Balakrishnan suggests a two pronged approach.

Bring in role models to demonstrate the impact they have had on society. “While research is not for everyone, a lot of people need to understand that it is possible to have an extremely comfortable life by focusing on research as a career. What people crave for is the financial aspect, but the satisfaction you derive through the impact you create and the fact that you are valued is also unparalleled,” he says.

Balakrishnan, who won the Infosys Prize in engineering and computer science last year, says the difficulty in pushing people to research is a global problem, but in some places it is acute. MIT, he says, has a programme called Urop (Undergraduate Research Opportunities Programme), which allows engineering undergraduates to participate in research projects and for which they are given credit points. “It is like being an apprentice. Research is best learnt in a way one becomes an electrician – not just theory, but you learn by doing it,” he says.

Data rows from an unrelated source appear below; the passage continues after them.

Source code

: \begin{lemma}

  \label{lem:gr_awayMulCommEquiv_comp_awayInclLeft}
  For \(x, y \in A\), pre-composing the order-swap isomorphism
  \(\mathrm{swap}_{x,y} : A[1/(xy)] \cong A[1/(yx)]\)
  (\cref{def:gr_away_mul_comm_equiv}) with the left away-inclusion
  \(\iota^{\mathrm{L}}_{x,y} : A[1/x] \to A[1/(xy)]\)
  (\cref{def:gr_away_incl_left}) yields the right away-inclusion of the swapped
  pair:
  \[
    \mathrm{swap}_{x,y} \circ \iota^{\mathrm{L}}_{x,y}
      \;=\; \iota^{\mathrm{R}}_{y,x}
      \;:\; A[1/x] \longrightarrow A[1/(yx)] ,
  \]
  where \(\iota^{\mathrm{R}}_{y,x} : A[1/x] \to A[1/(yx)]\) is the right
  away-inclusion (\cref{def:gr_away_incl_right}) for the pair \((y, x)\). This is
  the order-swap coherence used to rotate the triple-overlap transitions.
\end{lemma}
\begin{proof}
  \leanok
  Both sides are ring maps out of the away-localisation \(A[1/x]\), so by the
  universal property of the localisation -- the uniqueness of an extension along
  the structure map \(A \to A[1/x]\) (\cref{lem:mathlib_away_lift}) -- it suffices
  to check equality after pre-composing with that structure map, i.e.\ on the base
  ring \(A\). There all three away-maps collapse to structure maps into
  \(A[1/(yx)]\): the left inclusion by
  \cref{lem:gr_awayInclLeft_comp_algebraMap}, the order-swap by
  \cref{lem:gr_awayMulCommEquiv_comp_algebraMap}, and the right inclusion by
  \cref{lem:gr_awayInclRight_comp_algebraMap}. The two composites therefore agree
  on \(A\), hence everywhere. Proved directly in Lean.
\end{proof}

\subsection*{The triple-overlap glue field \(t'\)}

Colleges in India, he says, could come up with such a programme by tieing up with another university in India or the world. “Students need to write a report and do a small invention, and then once you show these 20-year olds the taste of what it feels like to come up with a new idea, something nobody else has done, they will be hooked to that unique feeling. It will open the flood gates. Universities need to expose students to research opportunities early,” he says.

Balakrishnan is also the founder of Cambridge Mobile Telematics, a company that uses mobile sensing, statistical methods, AI and behavioral sciences to make roads safer by making drivers drive better. Of its 200 employees, 30 have PhDs, a reflection of the trend in the US where doctorates are deeply valued in industry, unlike in India.